Saturday, February 11, 2023

Salman Rushdie's FURY



Here is how Rushdie summarizes the plot of his novel, Fury

Malik Solanka, historian of ideas and world-famous dollmaker, steps out of his life one day, abandons his family in London without a word of explanation, and flees for New York. There’s a fury within him, and he fears he has become dangerous to those he loves. He arrives in New York at a time of unprecedented plenty, in the highest hour of America’s wealth and power, seeking to “erase” himself.

While in New York he is hit by the feeling that the world is changing "advancing" in ways beyond his ability to follow. He is being left behind. Is this not the feeling of huge numbers of Americans today? Are there not the thoughts of Trump's benighted followers? Here is how Rushdie's character, Solanka puts it:

Now that Solanka knew that someone somewhere knew what he would never know, and was additionally quite aware that what was known was vitally important to know, he felt the dull irritation, the slow anger of the fool. He felt like a drone, or a worker ant. He felt like one of the shuffling thousands in the old movies of Chaplin and Fritz Lang, the faceless ones doomed to break their bodies on society's wheel while knowledge exercised power over them from on high. The new age had new emperors and he would be their slave."

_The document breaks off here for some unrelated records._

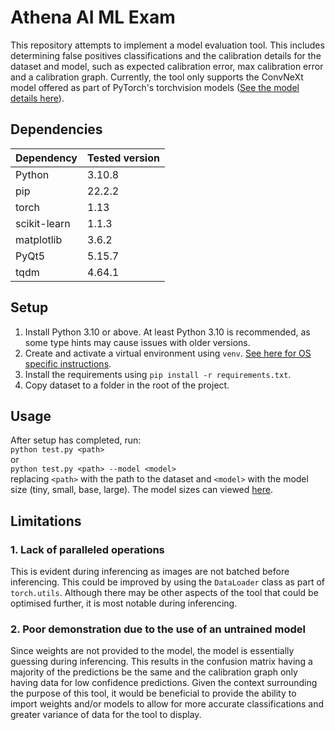 # Athena AI ML Exam

This repository attempts to implement a model evaluation tool. This includes determining false positives classifications and the calibration details for the dataset and model, such as expected calibration error, max calibration error and a calibration graph. Currently, the tool only supports the ConvNeXt model offered as part of PyTorch's torchvision models ([See the model details here](https://pytorch.org/vision/main/models/convnext.html)).

## Dependencies

| Dependency   | Tested version |
| ------------ | -------------- |
| Python       | 3.10.8         |
| pip          | 22.2.2         |
| torch        | 1.13           |
| scikit-learn | 1.1.3          |
| matplotlib   | 3.6.2          |
| PyQt5        | 5.15.7         |
| tqdm         | 4.64.1         |

## Setup

1. Install Python 3.10 or above. At least Python 3.10 is recommended, as some type hints may cause issues with older versions.
2. Create and activate a virtual environment using `venv`. [See here for OS specific instructions](https://docs.python.org/3/tutorial/venv.html).
3. Install the requirements using `pip install -r requirements.txt`.
4. Copy dataset to a folder in the root of the project.

## Usage

After setup has completed, run:  
`python test.py <path>`  
or  
`python test.py <path> --model <model>`  
replacing `<path>` with the path to the dataset and `<model>` with the model size (tiny, small, base, large). The model sizes can viewed [here](https://pytorch.org/vision/main/models/convnext.html).

## Limitations

### 1. Lack of paralleled operations

This is evident during inferencing as images are not batched before inferencing. This could be improved by using the `DataLoader` class as part of `torch.utils`. Although there may be other aspects of the tool that could be optimised further, it is most notable during inferencing.

### 2. Poor demonstration due to the use of an untrained model

Since weights are not provided to the model, the model is essentially guessing during inferencing. This results in the confusion matrix having a majority of the predictions be the same and the calibration graph only having data for low confidence predictions. Given the context surrounding the purpose of this tool, it would be beneficial to provide the ability to import weights and/or models to allow for more accurate classifications and greater variance of data for the tool to display.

David Remnick in his recent article in the New Yorker "The Defiance of Salman Rushdie" bifurcates the novel into two streams: 

Rushdie takes from Milan Kundera the idea that the history of the modern novel came from two distinct eighteenth-century streams, the realism of Samuel Richardson’s “Clarissa” and the strangeness and irrealism of Laurence Sterne’s “Tristram Shandy”; Rushdie gravitated to the latter, more fantastical, less populated tradition. 

Big Frank is reading Sterne's "Tristram Shandy" while he reads Rushdie's "Fury," but has since discovered that it is "Midnight's Children" where Rushdie most closely follows Sterne's "strangeness and irrealism." Big Frank first bumped into that novel back in 1982, when a fresh new graduate from Oxford came to Krakow to teach for the British Council and in his baggage he carried a much thumbed copy of Rushdie's "Midnight's Children." That was forty years ago! And Big Frank still has not read it! Ah, perhaps tomorrow!

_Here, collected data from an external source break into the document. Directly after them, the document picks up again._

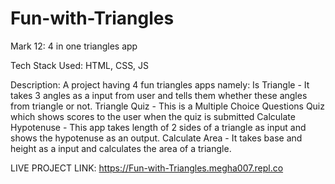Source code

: # Fun-with-Triangles
 Mark 12: 4 in one triangles app
 
 Tech Stack Used: HTML, CSS, JS
 
 Description: A project having 4 fun triangles apps namely:
 Is Triangle - It takes 3 angles as a input from user and tells them whether these angles from triangle or not.
 Triangle Quiz - This is a Multiple Choice Questions Quiz which shows scores to the user when the quiz is submitted
 Calculate Hypotenuse - This app takes length of 2 sides of a triangle as input and shows the hypotenuse as an output.
 Calculate Area - It takes base and height as a input and calculates the area of a triangle.
 
 LIVE PROJECT LINK: https://Fun-with-Triangles.megha007.repl.co 
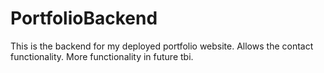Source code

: # PortfolioBackend
This is the backend for my deployed portfolio website. Allows the contact functionality. More functionality in future tbi.
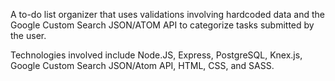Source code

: A to-do list organizer that uses validations involving hardcoded data and the Google Custom Search JSON/ATOM API to categorize tasks submitted by the user. 

Technologies involved include Node.JS, Express, PostgreSQL, Knex.js, Google Custom Search JSON/Atom API, HTML, CSS, and SASS.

At first it is quite upsetting to try to settle into a normal chronological flow with Sterne. Then after accepting that he will us unending digressions, stories embedded within stories, unending interruptions, just to name a few narrative devices, Big Frank woke to the modern novel - born in the 18th century with Sterne. Rushdie embraced Sterne as well, and after Fury Big Frank will finally pick up Midnight's Children.